After last week's social bonanza, it's nice to have some downtime today and tonight. With Martin Luther King, Jr. Day on Monday and the Presidential Inauguration Tuesday, it hasn't felt quite like a "normal" week (whatever that means). Witnessing the beginning of a historic presidency has been surreal in many respects. Some lingering thoughts:
Heard lots of inauguration prayer comparisons, contrasts, and critiques (probably more than the average Joe, since I work for a church). It's weird to hear people approach prayer, even public prayer, from such an evaluative stance. Wonder if many Americans functionally believe they have both the right and the duty to form and voice an opinion on everything. I think that's individually, corporately, and culturally crazymaking.
Already really tired of sore winners—those whose unbridled hope in the Obama presidency seems to require that they seek a full explanation from anyone not visibly celebrating alongside them. It's pretty disrespectful and relationally grotesque, and I don't recall Bush supporters demanding answers from those who didn't receive his presidency with a full-body embrace. Thankfully, the sore winners are a small minority, and maybe the inspiration they've been enjoying will eventually lead them to a place of accepting and respecting differences—a position many of them vocally espouse.

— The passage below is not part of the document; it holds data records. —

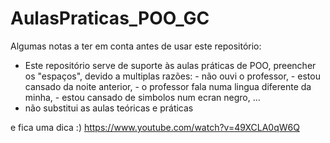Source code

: # AulasPraticas_POO_GC

Algumas notas a ter em conta antes de usar este repositório:
* Este repositório serve de suporte às aulas práticas de POO, preencher os "espaços", devido a multiplas razões: 
        - não ouvi o professor, 
        - estou cansado da noite anterior, 
        - o professor fala numa lingua diferente da minha, 
        - estou cansado de simbolos num ecran negro, ...
* não substitui as aulas teóricas e práticas

e fica uma dica :) https://www.youtube.com/watch?v=49XCLA0qW6Q
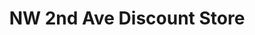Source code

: ---
title: "NW 2nd Ave Discount Store"
url: /amarillo/nw-2nd-ave-discount-store/
shop: variety store
---
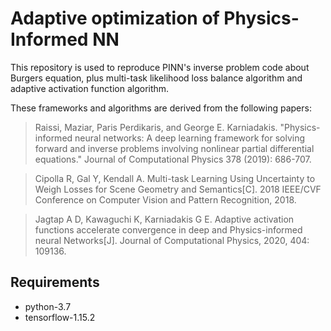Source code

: # Adaptive optimization of Physics-Informed NN
This repository is used to reproduce PINN's inverse problem code about Burgers equation, plus multi-task likelihood loss balance algorithm and adaptive activation function algorithm.

These frameworks and algorithms are derived from the following papers:

>Raissi, Maziar, Paris Perdikaris, and George E. Karniadakis. "Physics-informed neural networks: A deep learning framework for solving forward and inverse problems involving nonlinear partial differential equations." Journal of Computational Physics 378 (2019): 686-707.
 
>Cipolla R, Gal Y, Kendall A. Multi-task Learning Using Uncertainty to Weigh Losses for Scene Geometry and Semantics[C]. 2018 IEEE/CVF Conference on Computer Vision and Pattern Recognition, 2018.

>Jagtap A D, Kawaguchi K, Karniadakis G E. Adaptive activation functions accelerate convergence in deep and Physics-informed neural Networks[J]. Journal of Computational Physics, 2020, 404: 109136.

## Requirements
* python-3.7  
* tensorflow-1.15.2
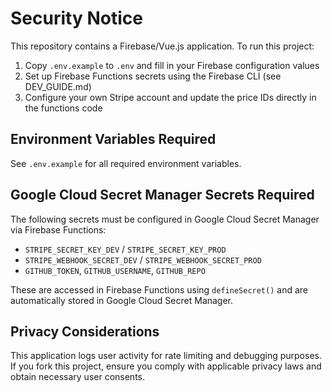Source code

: # Security Notice

This repository contains a Firebase/Vue.js application. To run this project:

1. Copy `.env.example` to `.env` and fill in your Firebase configuration values
2. Set up Firebase Functions secrets using the Firebase CLI (see DEV_GUIDE.md)
3. Configure your own Stripe account and update the price IDs directly in the functions code

## Environment Variables Required

See `.env.example` for all required environment variables.

## Google Cloud Secret Manager Secrets Required

The following secrets must be configured in Google Cloud Secret Manager via Firebase Functions:
- `STRIPE_SECRET_KEY_DEV` / `STRIPE_SECRET_KEY_PROD`
- `STRIPE_WEBHOOK_SECRET_DEV` / `STRIPE_WEBHOOK_SECRET_PROD`
- `GITHUB_TOKEN`, `GITHUB_USERNAME`, `GITHUB_REPO`

These are accessed in Firebase Functions using `defineSecret()` and are automatically stored in Google Cloud Secret Manager.

## Privacy Considerations

This application logs user activity for rate limiting and debugging purposes. If you fork this project, ensure you comply with applicable privacy laws and obtain necessary user consents.
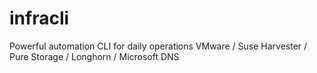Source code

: # infracli
Powerful automation CLI for daily operations VMware / Suse Harvester / Pure Storage / Longhorn / Microsoft DNS
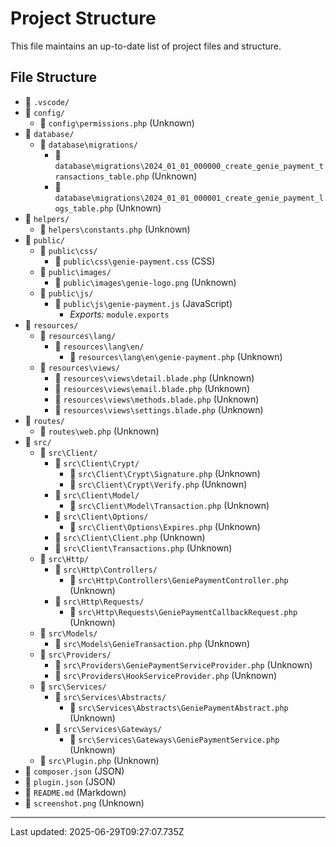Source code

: # Project Structure

This file maintains an up-to-date list of project files and structure.

## File Structure

- 📁 `.vscode/`
- 📁 `config/`
  - 📄 `config\permissions.php` (Unknown)
- 📁 `database/`
  - 📁 `database\migrations/`
    - 📄 `database\migrations\2024_01_01_000000_create_genie_payment_transactions_table.php` (Unknown)
    - 📄 `database\migrations\2024_01_01_000001_create_genie_payment_logs_table.php` (Unknown)
- 📁 `helpers/`
  - 📄 `helpers\constants.php` (Unknown)
- 📁 `public/`
  - 📁 `public\css/`
    - 📄 `public\css\genie-payment.css` (CSS)
  - 📁 `public\images/`
    - 📄 `public\images\genie-logo.png` (Unknown)
  - 📁 `public\js/`
    - 📄 `public\js\genie-payment.js` (JavaScript)
      - *Exports:* `module.exports`
- 📁 `resources/`
  - 📁 `resources\lang/`
    - 📁 `resources\lang\en/`
      - 📄 `resources\lang\en\genie-payment.php` (Unknown)
  - 📁 `resources\views/`
    - 📄 `resources\views\detail.blade.php` (Unknown)
    - 📄 `resources\views\email.blade.php` (Unknown)
    - 📄 `resources\views\methods.blade.php` (Unknown)
    - 📄 `resources\views\settings.blade.php` (Unknown)
- 📁 `routes/`
  - 📄 `routes\web.php` (Unknown)
- 📁 `src/`
  - 📁 `src\Client/`
    - 📁 `src\Client\Crypt/`
      - 📄 `src\Client\Crypt\Signature.php` (Unknown)
      - 📄 `src\Client\Crypt\Verify.php` (Unknown)
    - 📁 `src\Client\Model/`
      - 📄 `src\Client\Model\Transaction.php` (Unknown)
    - 📁 `src\Client\Options/`
      - 📄 `src\Client\Options\Expires.php` (Unknown)
    - 📄 `src\Client\Client.php` (Unknown)
    - 📄 `src\Client\Transactions.php` (Unknown)
  - 📁 `src\Http/`
    - 📁 `src\Http\Controllers/`
      - 📄 `src\Http\Controllers\GeniePaymentController.php` (Unknown)
    - 📁 `src\Http\Requests/`
      - 📄 `src\Http\Requests\GeniePaymentCallbackRequest.php` (Unknown)
  - 📁 `src\Models/`
    - 📄 `src\Models\GenieTransaction.php` (Unknown)
  - 📁 `src\Providers/`
    - 📄 `src\Providers\GeniePaymentServiceProvider.php` (Unknown)
    - 📄 `src\Providers\HookServiceProvider.php` (Unknown)
  - 📁 `src\Services/`
    - 📁 `src\Services\Abstracts/`
      - 📄 `src\Services\Abstracts\GeniePaymentAbstract.php` (Unknown)
    - 📁 `src\Services\Gateways/`
      - 📄 `src\Services\Gateways\GeniePaymentService.php` (Unknown)
  - 📄 `src\Plugin.php` (Unknown)
- 📄 `composer.json` (JSON)
- 📄 `plugin.json` (JSON)
- 📄 `README.md` (Markdown)
- 📄 `screenshot.png` (Unknown)

---
Last updated: 2025-06-29T09:27:07.735Z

The Obamas are just plain fun to watch. I think many of us find (or project) a relatability to them that we haven't seen in the executive office before. Of course, this raises the possibility that some of the positive feeling that's been branded as "hope" (and make no mistake—legitimate or not, hope was definitely branded and marketed) could simply be narcissism—the presidency just became more about us than it seemed to be previously. The executive branch seems to be where many of us look for that connection (as the Loveline crew used to say, "Where's Dad?"). Whatever the reason, and regardless of the other concerns I may have, it certainly feels more engaging (even though my actual life is pretty much exactly the same as last week at this time).

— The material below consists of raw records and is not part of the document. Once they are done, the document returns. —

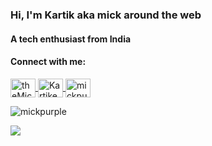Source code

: ### Hi, I'm Kartik aka mick around the web
#### A tech enthusiast from India

#### Connect with me:
<p align="left">
  <a href="https://twitter.com/theMickpurple" target="_blank">
    <img align="center" src="https://raw.githubusercontent.com/rahuldkjain/github-profile-readme-generator/master/src/images/icons/Social/twitter.svg" alt="theMickpurple" height="30" width="40" />
  </a>
  <a href="https://www.linkedin.com/in/kartikey-soni-a0b527220/" target="_blank">
    <img align="center" src="https://raw.githubusercontent.com/rahuldkjain/github-profile-readme-generator/master/src/images/icons/Social/linked-in-alt.svg" alt="Kartikey Soni" height="30" width="40" />
  </a>
  <a href="https://instagram.com/mickpurple" target="_blank">
    <img align="center" src="https://raw.githubusercontent.com/rahuldkjain/github-profile-readme-generator/master/src/images/icons/Social/instagram.svg" alt="mickpurple" height="30" width="40" />
  </a>
</p>

<p align="left"> <img src="https://komarev.com/ghpvc/?username=mickpurple&label=Profile%20views&color=7733cc&style=plastic" alt="mickpurple" /> </p>

<!---
![](https://github-readme-stats.vercel.app/api?username=mickpurple&theme=radical&hide_border=false&include_all_commits=true&count_private=true)<br/>
![](https://github-readme-streak-stats.herokuapp.com/?user=mickpurple&theme=radical&hide_border=false)<br/>
-->
![](https://github-readme-stats.vercel.app/api/top-langs/?username=mickpurple&theme=radical&hide_border=false&include_all_commits=true&count_private=true&layout=compact)
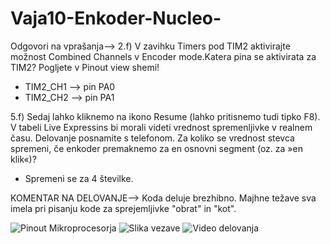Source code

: # Vaja10-Enkoder-Nucleo-

Odgovori na vprašanja-->
2.f)
V zavihku Timers pod TIM2 aktivirajte možnost Combined Channels v Encoder mode.Katera pina se aktivirata za TIM2? Pogljete v Pinout view shemi!
- TIM2_CH1 --> pin PA0
- TIM2_CH2 --> pin PA1

5.f) 
Sedaj lahko kliknemo na ikono Resume (lahko pritisnemo tudi tipko F8). V tabeli Live Expressins bi morali videti vrednost spremenljivke v realnem času. Delovanje posnamite s telefonom. Za koliko se vrednost stevca spremeni, če enkoder premaknemo za en osnovni segment (oz. za »en klik«)?
- Spremeni se za 4 številke.

KOMENTAR NA DELOVANJE-->
Koda deluje brezhibno. Majhne težave sva imela pri pisanju kode za sprejemljivke "obrat" in "kot". 

![Pinout Mikroprocesorja]()
![Slika vezave]()
![Video delovanja]()
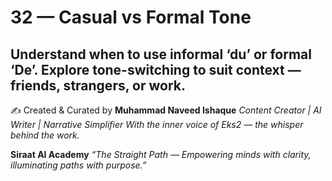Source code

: # 32 — Casual vs Formal Tone

Understand when to use informal ‘du’ or formal ‘De’. Explore tone-switching to suit context — friends, strangers, or work.
---
✍️ Created & Curated by
**Muhammad Naveed Ishaque**
*Content Creator | AI Writer | Narrative Simplifier*
*With the inner voice of Eks2 — the whisper behind the work.*

**Siraat AI Academy**
*“The Straight Path — Empowering minds with clarity, illuminating paths with purpose.”*
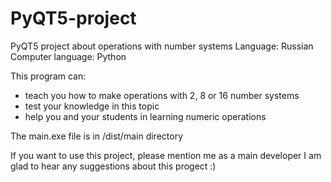 # PyQT5-project
PyQT5 project about operations with number systems
Language: Russian
Computer language: Python

This program can:
- teach you how to make operations with 2, 8 or 16 number systems
- test your knowledge in this topic
- help you and your students in learning numeric operations

The main.exe file is in /dist/main directory

If you want to use this project, please mention me as a main developer
I am glad to hear any suggestions about this progect :)
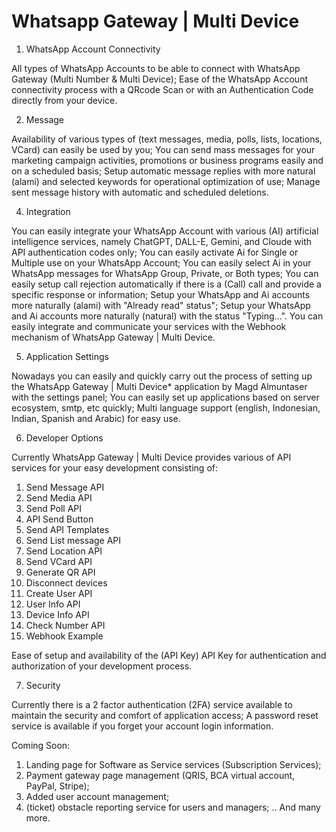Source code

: # Whatsapp Gateway | Multi Device

1. WhatsApp Account Connectivity

All types of WhatsApp Accounts to be able to connect with WhatsApp Gateway (Multi Number & Multi Device);
Ease of the WhatsApp Account connectivity process with a QRcode Scan or with an Authentication Code directly from your device.

2. Message

Availability of various types of (text messages, media, polls, lists, locations, VCard) can easily be used by you;
You can send mass messages for your marketing campaign activities, promotions or business programs easily and on a scheduled basis;
Setup automatic message replies with more natural (alami) and selected keywords for operational optimization of use;
Manage sent message history with automatic and scheduled deletions.

4. Integration

You can easily integrate your WhatsApp Account with various (AI) artificial intelligence services, namely ChatGPT, DALL-E, Gemini, and Cloude with API authentication codes only;
You can easily activate Ai for Single or Multiple use on your WhatsApp Account;
You can easily select Ai in your WhatsApp messages for WhatsApp Group, Private, or Both types;
You can easily setup call rejection automatically if there is a (Call) call and provide a specific response or information;
Setup your WhatsApp and Ai accounts more naturally (alami) with "Already read" status";
Setup your WhatsApp and Ai accounts more naturally (natural) with the status "Typing...".
You can easily integrate and communicate your services with the Webhook mechanism of WhatsApp Gateway | Multi Device.

5. Application Settings

Nowadays you can easily and quickly carry out the process of setting up the WhatsApp Gateway | Multi Device* application by Magd Almuntaser with the settings panel;
You can easily set up applications based on server ecosystem, smtp, etc quickly;
Multi language support (english, Indonesian, Indian, Spanish and Arabic) for easy use.

6. Developer Options

Currently WhatsApp Gateway | Multi Device provides various of API services for your easy development consisting of:
1. Send Message API
2. Send Media API
3. Send Poll API
4. API Send Button
5. Send API Templates
6. Send List message API
7. Send Location API
8. Send VCard API
9. Generate QR API
10. Disconnect devices
11. Create User API
12. User Info API
13. Device Info API
14. Check Number API
15. Webhook Example

Ease of setup and availability of the (API Key) API Key for authentication and authorization of your development process.

7. Security

Currently there is a 2 factor authentication (2FA) service available to maintain the security and comfort of application access;
A password reset service is available if you forget your account login information.


Coming Soon:

1. Landing page for Software as Service services (Subscription Services);
2. Payment gateway page management (QRIS, BCA virtual account, PayPal, Stripe);
3. Added user account management;
4. (ticket) obstacle reporting service for users and managers;
.. And many more. 
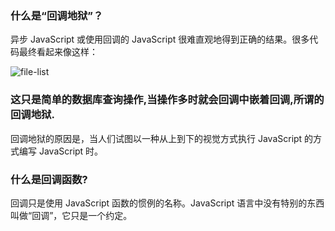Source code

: ### 什么是“回调地狱”？

异步 JavaScript 或使用回调的 JavaScript 很难直观地得到正确的结果。很多代码最终看起来像这样：

![file-list](https://upload-images.jianshu.io/upload_images/10880795-902a35e8100a3f6c.png?imageMogr2/auto-orient/strip|imageView2/2/w/656/format/webp)

### 这只是简单的数据库查询操作,当操作多时就会回调中嵌着回调,所谓的**回调地狱**.

回调地狱的原因是，当人们试图以一种从上到下的视觉方式执行 JavaScript 的方式编写 JavaScript 时。

### 什么是回调函数?

回调只是使用 JavaScript 函数的惯例的名称。JavaScript 语言中没有特别的东西叫做“回调”，它只是一个约定。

That all might sound like I'm completely down on Obama, but that'd be an untrue reading. To break out the old, tired line regularly used about Christians, there's a lot I like about Obama—it's (some of) his followers who push me away. And more than that, I'm just not that interested in having extensive thoughts, feelings, and opinions about him at all. For some reason, that's hard for a few to believe, but truthfully, if I were to make a good old-fashioned pie chart about what I'm up for devoting my attention and energy toward, the executive branch of the federal government wouldn't get much of a slice (ever, regardless of who's in the office). And it's weird to me that that's weird to anyone else—I feel disrespected when my choice is challenged, because not only am I free to make it, but I also believe I've made some good decisions on where I spend my attention and energy instead.